Just wanting to be sure I'm understanding this notation correctly. So if $f(x) \in O(x^2)$ then $f(x)$ is bounded by $x^2$. But that means it's also bounded by any function greater than $x^2$, for example any function $x^k$ where $k>2$.
Therefore $f(x) \in O(x^2) \Rightarrow f(x) \in O(x^k)$ for all $k>2$. Is this correct?

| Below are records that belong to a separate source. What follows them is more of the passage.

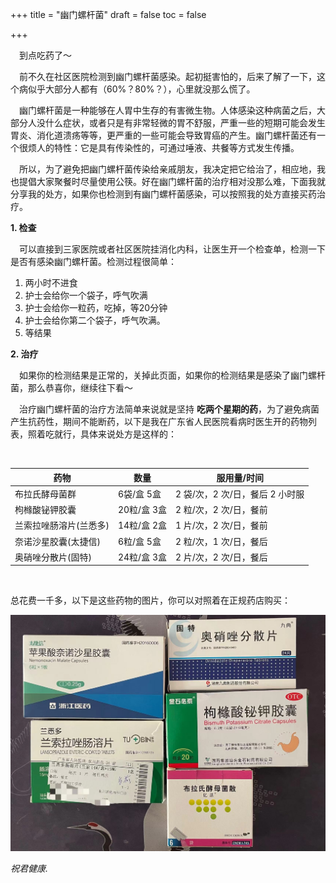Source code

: +++
title = "幽门螺杆菌"
draft = false
toc = false

+++



&emsp;到点吃药了～

&emsp;前不久在社区医院检测到幽门螺杆菌感染。起初挺害怕的，后来了解了一下，这个病似乎大部分人都有（60%？80%？），心里就没那么慌了。

&emsp;幽门螺杆菌是一种能够在人胃中生存的有害微生物。人体感染这种病菌之后，大部分人没什么症状，或者只是有非常轻微的胃不舒服，严重一些的短期可能会发生胃炎、消化道溃疡等等，更严重的一些可能会导致胃癌的产生。幽门螺杆菌还有一个很烦人的特性：它是具有传染性的，可通过唾液、共餐等方式发生传播。

&emsp;所以，为了避免把幽门螺杆菌传染给亲戚朋友，我决定把它给治了，相应地，我也提倡大家聚餐时尽量使用公筷。好在幽门螺杆菌的治疗相对没那么难，下面我就分享我的处方，如果你也检测到有幽门螺杆菌感染，可以按照我的处方直接买药治疗。



**1. 检查**

&emsp;可以直接到三家医院或者社区医院挂消化内科，让医生开一个检查单，检测一下是否有感染幽门螺杆菌。检测过程很简单：

1. 两小时不进食
2. 护士会给你一个袋子，呼气吹满
3. 护士会给你一粒药，吃掉，等20分钟
4. 护士会给你第二个袋子，呼气吹满。
5. 等结果



**2. 治疗**

&emsp;如果你的检测结果是正常的，关掉此页面，如果你的检测结果是感染了幽门螺杆菌，那么恭喜你，继续往下看～

&emsp;治疗幽门螺杆菌的治疗方法简单来说就是坚持 **吃两个星期的药**，为了避免病菌产生抗药性，期间不能断药，以下是我在广东省人民医院看病时医生开的药物列表，照着吃就行，具体来说处方是这样的：

&emsp;

| 药物                   | 数量        | 服用量/时间                     |
| ---------------------- | ----------- | ------------------------------- |
| 布拉氏酵母菌群         | 6袋/盒  5盒 | 2 袋/次，2 次/日，餐后 2 小时服 |
| 枸橼酸铋钾胶囊         | 20粒/盒 3盒 | 2 粒/次，2 次/日，餐前          |
| 兰索拉唑肠溶片(兰悉多) | 14粒/盒 2盒 | 1 片/次，2 次/日，餐前          |
| 奈诺沙星胶囊(太捷信)   | 6粒/盒 5盒  | 2 粒/次，1 次/日，餐后          |
| 奥硝唑分散片(固特)     | 24粒/盒 3盒 | 2 片/次，2 次/日，餐后          |

&emsp;

总花费一千多，以下是这些药物的图片，你可以对照着在正规药店购买：



![HelicobacterPylori](/images/HelicobacterPylori.jpeg)



*祝君健康.*
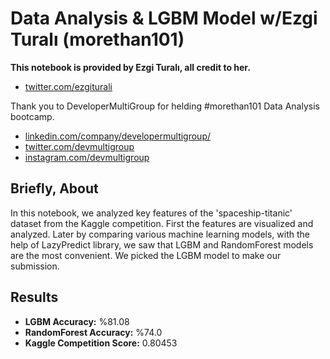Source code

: # Data Analysis & LGBM Model w/Ezgi Turalı (morethan101)
**This notebook is provided by Ezgi Turalı, all credit to her.**
* [twitter.com/ezgiturali](www.twitter.com/ezgiturali)

Thank you to DeveloperMultiGroup for helding #morethan101 Data Analysis bootcamp.
* [linkedin.com/company/developermultigroup/](www.linkedin.com/company/developermultigroup/)
* [twitter.com/devmultigroup](www.twitter.com/devmultigroup)
* [instagram.com/devmultigroup](www.instagram.com/devmultigroup)

## Briefly, About
In this notebook, we analyzed key features of the 'spaceship-titanic' dataset from the Kaggle competition. First the features are visualized and analyzed. Later by comparing various machine learning models, with the help of LazyPredict library, we saw that LGBM and RandomForest models are the most convenient. We picked the LGBM model to make our submission.

## Results
* **LGBM Accuracy:** %81.08
* **RandomForest Accuracy:** %74.0
* **Kaggle Competition Score:** 0.80453
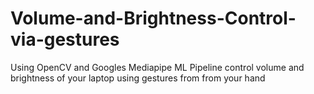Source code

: # Volume-and-Brightness-Control-via-gestures
Using OpenCV and Googles Mediapipe ML Pipeline control volume and brightness of your laptop using gestures from from your hand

$f(x)=O(g(x))$ (or $f(x)\in O(g(x))$ as $x\to \infty$ does not mean $f$ is bounded by $g.$ It means there exists $m>0$ and there exists $x_0\in \Bbb R$ such that $x>x_0 \implies |f(x)|\le m|g(x)|.$ For example $10x^3+100 x^2=O(x^3)$ as $x\to \infty.$
So if $f(x)=O(x^2)$ take $m>0$ and take $x_1$ such that $x>x_1\implies |f(x)|\le m|x^2|=mx^2.$ Now let $x_0=\max (1,x_1).$ If $k>2$ we have $$x>x_0\implies |f(x)|\le mx^2\le mx^k=m|x^k| .$$ So $f(x)=O(x^k)$ for $k> 2.$
In general if $f(x)=O(g(x))$ and $g(x)=O(h(x))$ then $f(x)=O(h(x))$.